La Federación Española de Bancos de Alimentos denuncia un crecimiento del 40% de la demanda de esta ayuda. Hablamos con Mila Benito, directora de Comunicación de la Fundación Banco de Alimentos de Madrid, para que nos detalle la situación y nos responda a todas las preguntas sobre esta institución, en su semana más importante.

Banco de alimentos de Madrid
Descarga de la ayuda. Banco de alimentos de Madrid

Cada año, por estas fechas, los Bancos de Alimentos españoles ponen en marcha una campaña de recogida de alimentos para hacer frente a los meses más difíciles para los que demandan su ayuda. "El último trimestre del año es el peor, el frío recrudece las situaciones. Muchas veces la ayuda alimentaria sirve para que se puedan pagar otras cosas, como la calefacción o el agua caliente", nos cuenta esta voluntaria, Mila Benito, directora de Comunicación de la Fundación Banco de Alimentos de Madrid, que lamenta que este año "será todavía más difícil".

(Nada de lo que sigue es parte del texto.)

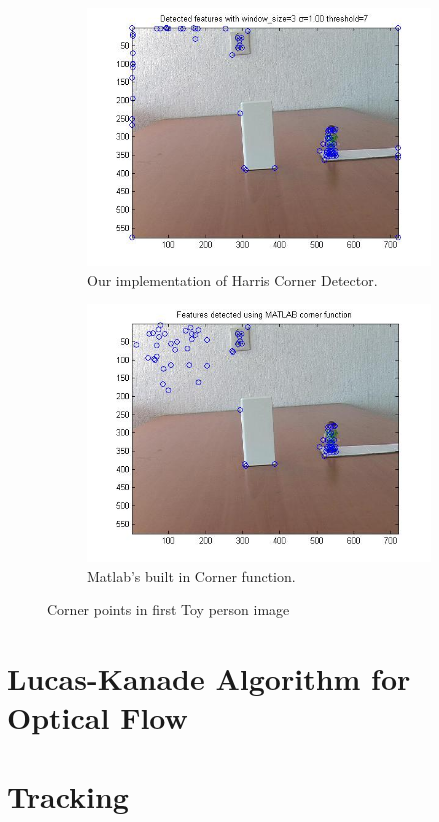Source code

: \documentclass[11pt]{article}
\begin{document}
\begin{figure}[H] \centering
	\begin{subfigure}{.5\textwidth} \centering
		\includegraphics[width=.9\textwidth]{imgs/ourCorners_person.jpg}
		\caption{Our implementation of Harris Corner Detector.}
		\label{fig:ourCorners_person}
	\end{subfigure}%
	\begin{subfigure}{.5\textwidth}	\centering
		\includegraphics[width=.9\textwidth]{imgs/matlabCorners_person.jpg}
		\caption{Matlab's built in Corner function.}
		\label{fig:matlabCorners_person}
	\end{subfigure}
	\caption{Corner points in first Toy person image}
	\label{fig:corners_person}
\end{figure}

\section{Lucas-Kanade Algorithm for Optical Flow}


\section{Tracking}
\end{document}
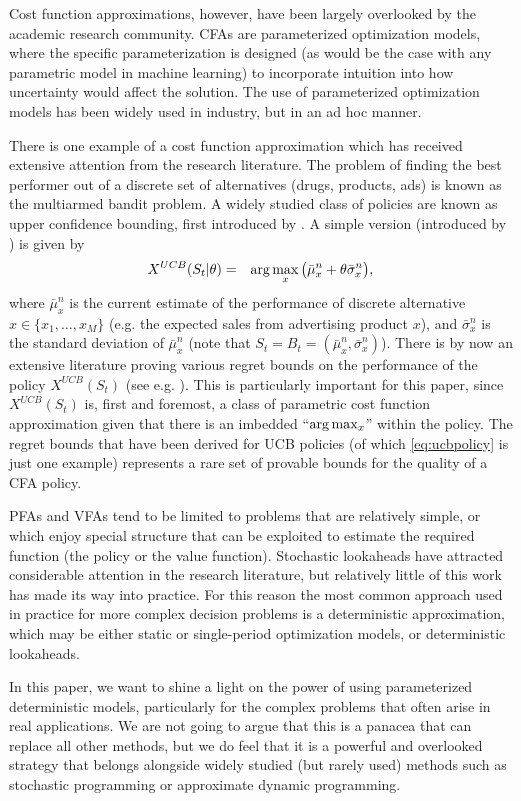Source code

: \documentclass[11pt,oneside,fleqn,reqno,titlepage]{article}
\newcommand{\bn}{\begin{eqnarray}}
\newcommand{\en}{\end{eqnarray}}
\newcounter{example}
\newcommand{\argmax}{{\rm arg}\max}
\def \mubar{\bar \mu}
\def \sigmabar{\bar \sigma}
\begin{document}
Cost function approximations, however, have been largely overlooked by the academic research community.  CFAs are parameterized optimization models, where the specific parameterization is designed (as would be the case with any parametric model in machine learning) to incorporate intuition into how uncertainty would affect the solution.  The use of parameterized optimization models has been widely used in industry, but in an ad hoc manner.

There is one example of a cost function approximation which has received extensive attention from the research literature.  The problem of finding the best performer out of a discrete set of alternatives (drugs, products, ads) is known as the multiarmed bandit problem.  A widely studied class of policies are known as upper confidence bounding, first introduced by \cite{Lai1985}.  A simple version (introduced by \cite{Ka93}) is given by
\bn
X^{UCB}(S_t|\theta) &=& \argmax_{x} \big(\mubar^n_x + \theta \sigmabar^n_x\big), \label{eq:ucbpolicy}
\en
where $\mubar^n_x$ is the current estimate of the performance of discrete alternative $x\in\{x_1, \ldots, x_M\}$ (e.g. the expected sales from advertising product $x$), and $\sigmabar^n_x$ is the standard deviation of $\mubar^n_x$ (note that $S_t = B_t = (\mubar^n_x, \sigmabar^n_x)$).  There is by now an extensive literature proving various regret bounds on the performance of the policy $X^{UCB}(S_t)$ (see e.g. \cite{Bubeck2012}).  This is particularly important for this paper, since $X^{UCB}(S_t)$ is, first and foremost, a class of parametric cost function approximation given that there is an imbedded ``$\argmax_x$'' within the policy.  The regret bounds that have been derived for UCB policies (of which \eqref{eq:ucbpolicy} is just one example) represents a rare set of provable bounds for the quality of a CFA policy.

PFAs and VFAs tend to be limited to problems that are relatively simple, or which enjoy special structure that can be exploited to estimate the required function (the policy or the value function).  Stochastic lookaheads have attracted considerable attention in the research literature, but relatively little of this work has made its way into practice. For this reason the most common approach used in practice for more complex decision problems is a deterministic approximation, which may be either static or single-period optimization models, or deterministic lookaheads.

In this paper, we want to shine a light on the power of using parameterized deterministic models, particularly for the complex problems that often arise in real applications.  We are not going to argue that this is a panacea that can replace all other methods, but we do feel that it is a powerful and overlooked strategy that belongs alongside widely studied (but rarely used) methods such as stochastic programming or approximate dynamic programming.
\end{document}
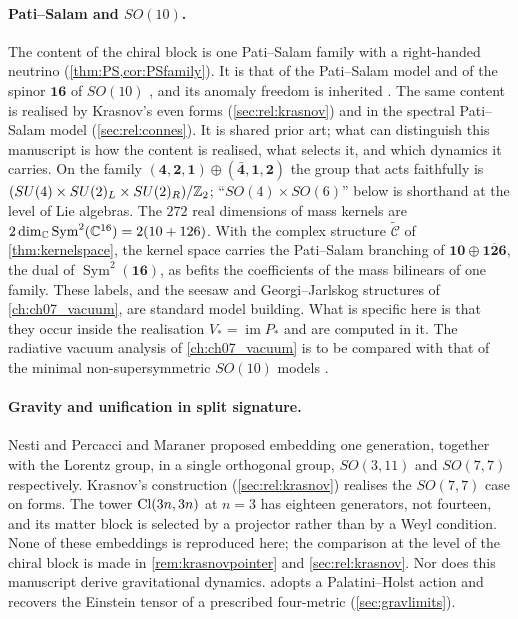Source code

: \paragraph{Pati--Salam and $SO(10)$.} The content of the chiral block is one Pati--Salam family with a right-handed neutrino
(\cref{thm:PS,cor:PSfamily}). It is that of the Pati--Salam model \cite{PatiSalam} and of the spinor $\mathbf{16}$ of $SO(10)$
\cite{FritzschMinkowski}, and its anomaly freedom is inherited \cite{GeorgiGlashow72}. The same content is realised by Krasnov's even
forms (\cref{sec:rel:krasnov}) and in the spectral Pati--Salam model (\cref{sec:rel:connes}). It is shared prior art; what can distinguish
this manuscript is how the content is realised, what selects it, and which dynamics it carries. On the family
$(\mathbf4,\mathbf2,\mathbf1)\oplus(\bar{\mathbf4},\mathbf1,\mathbf2)$ the group that acts faithfully is
$(SU(4)\times SU(2)_L\times SU(2)_R)/\Z_2$; ``$SO(4)\times SO(6)$'' below is shorthand at the level of Lie algebras. The $272$ real dimensions
of mass kernels are $2\dim_\C\operatorname{Sym}^2(\C^{16})=2(10+126)$. With the complex structure $\widetilde{\mathcal C}$ of
\cref{thm:kernelspace}, the kernel space carries the Pati--Salam branching of $\mathbf{10}\oplus\overline{\mathbf{126}}$, the dual of
$\operatorname{Sym}^2(\mathbf{16})$, as befits the coefficients of the mass bilinears of one family. These labels, and the seesaw and
Georgi--Jarlskog structures of \cref{ch:ch07_vacuum}, are standard model building. What is specific here is that they occur inside the
realisation $V_*=\operatorname{im}P_*$ and are computed in it. The radiative vacuum analysis of \cref{ch:ch07_vacuum} is to be compared with
that of the minimal non-supersymmetric $SO(10)$ models \cite{BertoliniDiLuzioMalinsky10,BertoliniDiLuzioMalinsky12}.

\paragraph{Gravity and unification in split signature.} Nesti and Percacci \cite{NestiPercacci10} and Maraner \cite{Maraner04} proposed
embedding one generation, together with the Lorentz group, in a single orthogonal group, $SO(3,11)$ and $SO(7,7)$ respectively. Krasnov's
construction (\cref{sec:rel:krasnov}) realises the $SO(7,7)$ case on forms. The tower $\Cl(3n,3n)$ at $n=3$ has eighteen generators, not
fourteen, and its matter block is selected by a projector rather than by a Weyl condition. None of these embeddings is reproduced here; the
comparison at the level of the chiral block is made in \cref{rem:krasnovpointer} and \cref{sec:rel:krasnov}. Nor does this manuscript derive
gravitational dynamics.  adopts a Palatini--Holst action and recovers the Einstein tensor of a prescribed four-metric
(\cref{sec:gravlimits}).

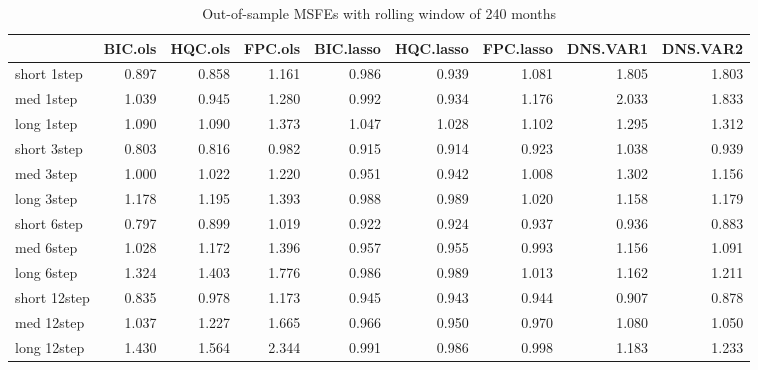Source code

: \begin{table}[htbp]
\centering
\begin{table}

\caption{\label{tab:tbl:table4-240}Out-of-sample MSFEs with rolling window of 240 months}
\centering
\begin{tabular}[t]{lrrrrrrrr}
\toprule
  & BIC.ols & HQC.ols & FPC.ols & BIC.lasso & HQC.lasso & FPC.lasso & DNS.VAR1 & DNS.VAR2\\
\midrule
short 1step & 0.897 & 0.858 & 1.161 & 0.986 & 0.939 & 1.081 & 1.805 & 1.803\\
med 1step & 1.039 & 0.945 & 1.280 & 0.992 & 0.934 & 1.176 & 2.033 & 1.833\\
long 1step & 1.090 & 1.090 & 1.373 & 1.047 & 1.028 & 1.102 & 1.295 & 1.312\\
short 3step & 0.803 & 0.816 & 0.982 & 0.915 & 0.914 & 0.923 & 1.038 & 0.939\\
med 3step & 1.000 & 1.022 & 1.220 & 0.951 & 0.942 & 1.008 & 1.302 & 1.156\\
\addlinespace
long 3step & 1.178 & 1.195 & 1.393 & 0.988 & 0.989 & 1.020 & 1.158 & 1.179\\
short 6step & 0.797 & 0.899 & 1.019 & 0.922 & 0.924 & 0.937 & 0.936 & 0.883\\
med 6step & 1.028 & 1.172 & 1.396 & 0.957 & 0.955 & 0.993 & 1.156 & 1.091\\
long 6step & 1.324 & 1.403 & 1.776 & 0.986 & 0.989 & 1.013 & 1.162 & 1.211\\
short 12step & 0.835 & 0.978 & 1.173 & 0.945 & 0.943 & 0.944 & 0.907 & 0.878\\
\addlinespace
med 12step & 1.037 & 1.227 & 1.665 & 0.966 & 0.950 & 0.970 & 1.080 & 1.050\\
long 12step & 1.430 & 1.564 & 2.344 & 0.991 & 0.986 & 0.998 & 1.183 & 1.233\\
\bottomrule
\end{tabular}
\end{table}
\label{tbl:table4-240}
\end{table}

La Gran Recogida de los 54 Bancos de Alimentos que hay en España, comienza este lunes 16 de noviembre y se extenderá durante toda la semana. Este año pretende conseguir 21 millones de kilos de alimentos, para atender a 1.800.000 personas en todo el país, a través de más de 8000 entidades solidarias que distribuyen lo que estos bancos les suministran.

En esta ocasión, la Campaña Gran Recogida de Alimentos pretende conseguir despensa para un 40% más de personas que el año pasado, en circunstancias más complejas: no se recogerán alimentos sino donaciones que podrán sumarse en los tickets de los supermercados u online, por seguridad sanitaria. Las webs disponibles con toda la información son: www.bamadrid.org , www.granrecogidamadrid.org y www.granrecogidadealimentos.org. Estos bancos se comprometen a convertir todas esas donaciones en alimentos para casi dos millones de personas. El incremento de la demanda de su ayuda, con la pandemia, les tiene preocupados.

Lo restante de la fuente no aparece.